Il rapporto di Jorge Mario Bergoglio con il Ciclón (soprannome della squadra) iniziò nella sua infanzia. Nato nel 1936 nel quartiere di Flores, a Buenos Aires, crebbe in una famiglia fortemente legata al club. Suo padre, Mario Bergoglio, dipendente delle ferrovie e grande tifoso dell’istituzione rossoblu, gli trasmise la passione, portandolo al Vecchio Gasometro, lo storico stadio situato in Avenida La Plata.

Più di una volta ha ricordato quei pomeriggi allo stadio con suo padre e sua nonna. Per lui, il Cuervo (altro soprannome del San Lorenzo) non era soltanto una squadra, ma un legame familiare, uno spazio di incontro e di gioia. “Andavamo in curva. Ho visto il San Lorenzo diventare campione nel ‘46. Mi ricordo di Farro, Pontoni e Martino, un terzetto d’attacco incredibile”, raccontò in un’intervista, dimostrando di avere ancora viva la memoria di quell’epoca d’oro.

Un tifoso in Vaticano

Nonostante la sua vocazione religiosa lo avesse portato su un cammino diverso, il suo amore per il San Lorenzo non si spense mai. Già da arcivescovo di Buenos Aires, seguiva l’andamento della squadra e festeggiava ogni vittoria. Anche nei periodi difficili, dal punto di vista sportivo e istituzionale, non smise mai di sostenere il club.

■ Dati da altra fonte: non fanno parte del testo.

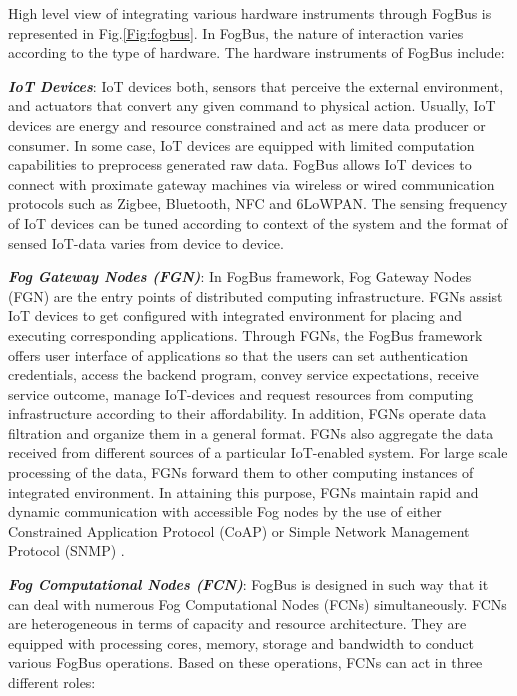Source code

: \documentclass[final,5p,times,twocolumn]{elsarticle}
\begin{document}
%
High level view of integrating various hardware instruments through FogBus is represented in Fig.\ref{Fig:fogbus}. In FogBus, the nature of interaction varies according to the type of hardware. The hardware instruments of FogBus include:
\par \textbf{\textit{IoT Devices}}: IoT devices both, sensors that perceive the external environment, and actuators that convert any given command to physical action. Usually, IoT devices are energy and resource constrained and act as mere data producer or consumer. In some case, IoT devices are equipped with limited computation capabilities to preprocess generated raw data. FogBus allows IoT devices to connect with proximate gateway machines via wireless or wired communication protocols such as Zigbee, Bluetooth, NFC and 6LoWPAN. The sensing frequency of IoT devices can be tuned according to context of the system and the format of sensed IoT-data varies from device to device.     
%  
\par \textbf{\textit{Fog Gateway Nodes (FGN)}}: In FogBus framework, Fog Gateway Nodes (FGN) are the entry points of distributed computing infrastructure. FGNs assist IoT devices to get configured with integrated environment for placing and executing corresponding applications. Through FGNs, the FogBus framework offers user interface of applications so that the users can set authentication credentials, access the backend program, convey service expectations, receive service outcome, manage IoT-devices and request resources from computing infrastructure according to their affordability. In addition, FGNs operate data filtration and organize them in a general format. FGNs also aggregate the data received from different sources of a particular IoT-enabled system. For large scale processing of the data, FGNs forward them to other computing instances of integrated environment. In attaining this purpose, FGNs maintain rapid and dynamic communication with accessible Fog nodes by the use of either Constrained Application Protocol (CoAP) or Simple Network Management Protocol (SNMP) \cite{protocols}.   
%    
\par \textbf{\textit{Fog Computational Nodes (FCN)}}: FogBus is designed in such way that it can deal with numerous Fog Computational Nodes (FCNs) simultaneously. FCNs are heterogeneous in terms of capacity and resource architecture. They are equipped with processing cores, memory, storage and bandwidth to conduct various FogBus operations. Based on these operations, FCNs can act in three different roles:       
\end{document}
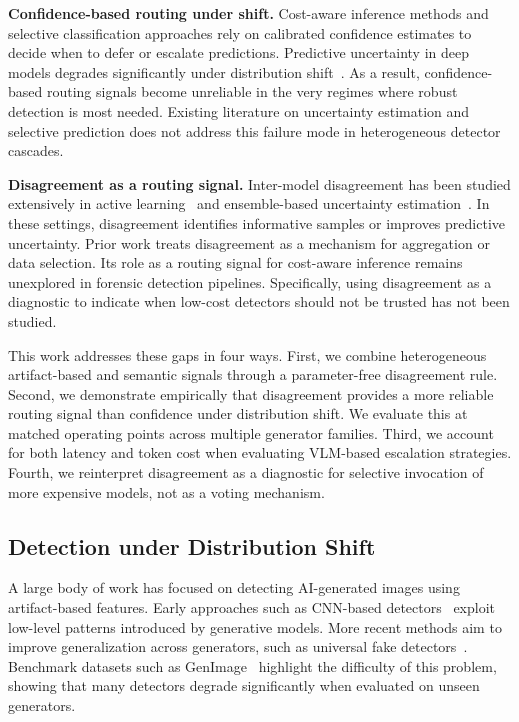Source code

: \documentclass{ieeeaccess}
\begin{document}
\textbf{Confidence-based routing under shift.} Cost-aware inference methods and selective classification approaches rely on calibrated confidence estimates to decide when to defer or escalate predictions. Predictive uncertainty in deep models degrades significantly under distribution shift~\cite{ovadia2019can}. As a result, confidence-based routing signals become unreliable in the very regimes where robust detection is most needed. Existing literature on uncertainty estimation and selective prediction does not address this failure mode in heterogeneous detector cascades.

\textbf{Disagreement as a routing signal.} Inter-model disagreement has been studied extensively in active learning~\cite{seung1992query} and ensemble-based uncertainty estimation~\cite{lakshminarayanan2017simple}. In these settings, disagreement identifies informative samples or improves predictive uncertainty. Prior work treats disagreement as a mechanism for aggregation or data selection. Its role as a routing signal for cost-aware inference remains unexplored in forensic detection pipelines. Specifically, using disagreement as a diagnostic to indicate when low-cost detectors should not be trusted has not been studied.

This work addresses these gaps in four ways. First, we combine heterogeneous artifact-based and semantic signals through a parameter-free disagreement rule. Second, we demonstrate empirically that disagreement provides a more reliable routing signal than confidence under distribution shift. We evaluate this at matched operating points across multiple generator families. Third, we account for both latency and token cost when evaluating VLM-based escalation strategies. Fourth, we reinterpret disagreement as a diagnostic for selective invocation of more expensive models, not as a voting mechanism.

\subsection{Detection under Distribution Shift}

A large body of work has focused on detecting AI-generated images using artifact-based features. Early approaches such as CNN-based detectors~\cite{wang2020cnn} exploit low-level patterns introduced by generative models. More recent methods aim to improve generalization across generators, such as universal fake detectors~\cite{ojha2023fakedetect}. Benchmark datasets such as GenImage~\cite{NEURIPS2023_f4d4a021} highlight the difficulty of this problem, showing that many detectors degrade significantly when evaluated on unseen generators.
\end{document}
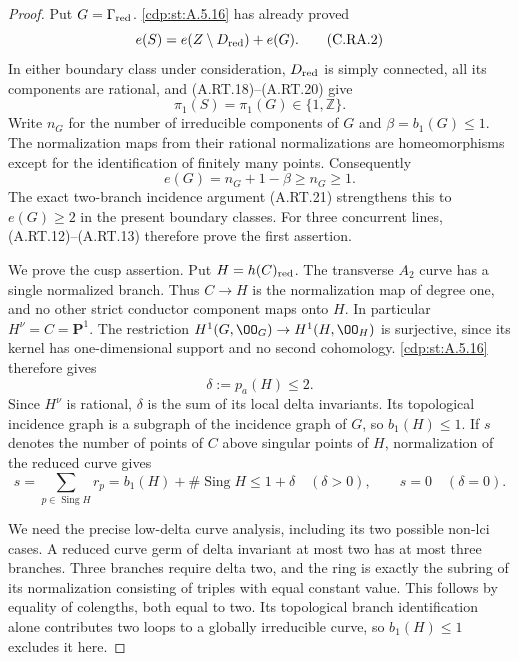 \begin{proof}
Put $G=\Gamma_{\rm red}$. \ref{cdp:st:A.5.16} has already proved
\[
 e(S)=e(Z\setminus D_{\rm red})+e(G).             \tag{C.RA.2}\label{cdp:eq:C.RA.2}
\]
In either boundary class under consideration, $D_{\rm red}$
is simply connected, all its components are rational, and
(A.RT.18)--(A.RT.20) give
\[
 \pi_1(S)=\pi_1(G)\in\{1,\mathbb Z\}.
 \tag{C.RA.3}\label{cdp:eq:C.RA.3}
\]
Write $n_G$ for the number of irreducible components of $G$
and $\beta=b_1(G)\le1$. The normalization maps from their
rational normalizations are homeomorphisms except for the
identification of finitely many points. Consequently
\[
                   e(G)=n_G+1-\beta\ge n_G\ge1.
 \tag{C.RA.4}\label{cdp:eq:C.RA.4}
\]
The exact two-branch incidence argument (A.RT.21) strengthens
this to $e(G)\ge2$ in the present boundary classes.
For three concurrent lines, (A.RT.12)--(A.RT.13) therefore
prove the first assertion.

We prove the cusp assertion. Put $H=h(C)_{\rm red}$.
The transverse $A_2$ curve has a single normalized branch.
Thus $C\to H$ is the normalization map of degree one, and
no other strict conductor component maps onto $H$.
In particular $H^\nu=C=\mathbf P^1$. The restriction
$H^1(G,\OO_G)\to H^1(H,\OO_H)$ is surjective, since its
kernel has one-dimensional support and no second cohomology.
\ref{cdp:st:A.5.16} therefore gives
\[
              \delta:=p_a(H)\le2.              \tag{C.RA.5}\label{cdp:eq:C.RA.5}
\]
Since $H^\nu$ is rational, $\delta$ is the sum of its local
delta invariants. Its topological incidence graph is a
subgraph of the incidence graph of $G$, so $b_1(H)\le1$.
If $s$ denotes the number of points of $C$ above singular
points of $H$, normalization of the reduced curve gives
\[
 s=\sum_{p\in\operatorname{Sing}H}r_p
   =b_1(H)+\#\operatorname{Sing}H\le1+\delta
 \quad(\delta>0),\qquad s=0\quad(\delta=0).       \tag{C.RA.6}\label{cdp:eq:C.RA.6}
\]

We need the precise low-delta curve analysis, including its
two possible non-lci cases. A reduced curve germ of delta
invariant at most two has at most three branches.
Three branches require delta two, and the ring is exactly
the subring of its normalization consisting of triples
with equal constant value. This follows by equality of
colengths, both equal to two. Its topological branch
identification alone contributes two loops to a globally
irreducible curve, so $b_1(H)\le1$ excludes it here.


\end{proof}
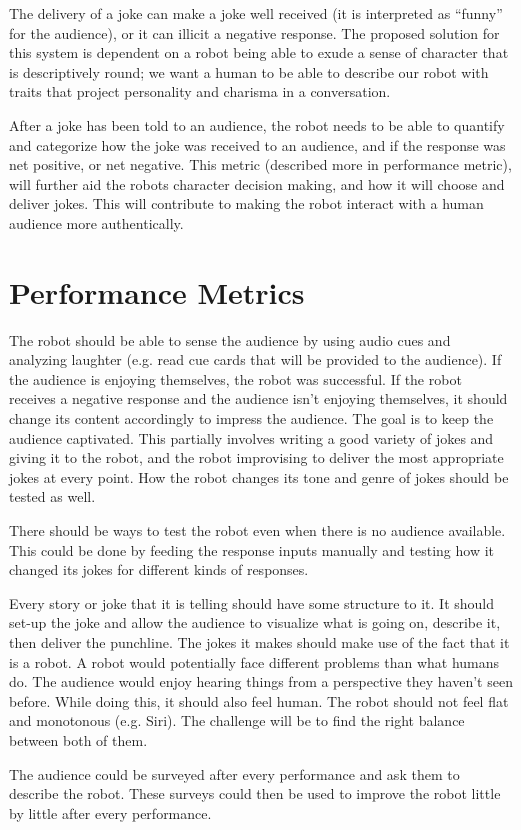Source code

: \documentclass[onecolumn, draftclsnofoot,10pt, compsoc]{IEEEtran}
\begin{document}
The delivery of a joke can make a joke well received (it is interpreted as “funny” for the audience), or it can illicit a negative response. The proposed solution for this system is dependent on a robot being able to exude a sense of character that is descriptively round; we want a human to be able to describe our robot with traits that project personality and charisma in a conversation.

After a joke has been told to an audience, the robot needs to be able to quantify and categorize how the joke was received to an audience, and if the response was net positive, or net negative. This metric (described more in performance metric), will further aid the robots character decision making, and how it will choose and deliver jokes. This will contribute to making the robot interact with a human audience more authentically.
 

\section{Performance Metrics}



The robot should be able to sense the audience by using audio cues and analyzing laughter (e.g. read cue cards that will be provided to the audience). If the audience is enjoying themselves, the robot was successful. If the robot receives a negative response and the audience isn’t enjoying themselves, it should change its content accordingly to impress the audience. The goal is to keep the audience captivated. This partially involves writing a good variety of jokes and giving it to the robot, and the robot improvising to deliver the most appropriate jokes at every point. How the robot changes its tone and genre of jokes should be tested as well. 

There should be ways to test the robot even when there is no audience available. This could be done by feeding the response inputs manually and testing how it changed its jokes for different kinds of responses. 

Every story or joke that it is telling should have some structure to it. It should set-up the joke and allow the audience to visualize what is going on, describe it, then deliver the punchline. The jokes it makes should make use of the fact that it is a robot. A robot would potentially face different problems than what humans do. The audience would enjoy hearing things from a perspective they haven’t seen before. While doing this, it should also feel human. The robot should not feel flat and monotonous (e.g. Siri). The challenge will be to find the right balance between both of them.

The audience could be surveyed after every performance and ask them to describe the robot. These surveys could then be used to improve the robot little by little after every performance. 
\end{document}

Il legame divenne ancora più evidente quando, nel 2013, fu eletto Papa: appena assunto il pontificato, iniziarono a circolare foto che lo ritraevano con la tessera da socio aggiornata. L’immagine fece il giro del mondo, portando il San Lorenzo in primo piano a livello internazionale anche tra i non appassionati di calcio.

La tessera di socio di Jorge Bergoglio.

Da parte sua, il club non tardò a esprimere il proprio orgoglio: nell’agosto di quell’anno, la squadra viaggiò fino al Vaticano per incontrare il Pontefice e regalargli una maglia personalizzata con il suo nome e il numero 10. Francesco accolse i giocatori con calore e colse l’occasione per scherzare sul calcio: “Spero che continuiate a far bene e che i tifosi non debbano soffrire troppo”.

La promessa mantenuta: la Copa Libertadores del 2014

Uno dei momenti più simbolici del rapporto tra il Papa e il San Lorenzo arrivò nel 2014, quando il club vinse per la prima volta nella sua storia la Copa Libertadores, battendo il Nacional del Paraguay. Poche settimane dopo la vittoria, una delegazione della squadra si recò di nuovo a Roma per presentargli il trofeo.

Il Papa li accolse con un sorriso e una battuta che confermò il suo fanatismo: “Sapevo che questo giorno sarebbe arrivato”. Inoltre, lodò l’impegno della squadra e ricordò che, nella sua infanzia, il San Lorenzo rappresentava molto più che una squadra di calcio, essendo anche un importante centro di vita sociale e culturale.

Il Pontefice stringe tra le mani la Copa Libertadores del San Lorenzo.

Il titolo internazionale ebbe un sapore ancora più speciale perché coincise con l’adempimento di una “promessa”: per anni, i tifosi avevano detto che, con un Papa tifoso rossoblu in Vaticano, il San Lorenzo avrebbe finalmente vinto la Libertadores. Quando ciò avvenne, molti attribuirono il successo a una sorta di “aiuto divino” con lo zampino di Francesco.

Un Papa rossoblu: un legame che ha superato il calcio

Oltre ai trofei e ai momenti felici, il legame tra Francesco e il San Lorenzo fu molto più profondo. Il Papa sottolineò sempre il calcio come spazio di incontro, di valori e di passione autentica. Non lasciò mai che il suo ruolo di leader della Chiesa interferisse con il suo amore per il club, né utilizzò mai il suo fanatismo in modo esagerato.

Francesco fu il primo Papa argentino e il primo nella storia con un’affiliazione calcistica così marcata. Il suo amore per il San Lorenzo fu un tratto distintivo che lo rese ancora più umano agli occhi del mondo, dimostrando che anche il capo della Chiesa poteva emozionarsi per il calcio e rivivere la propria infanzia attraverso una semplice maglia.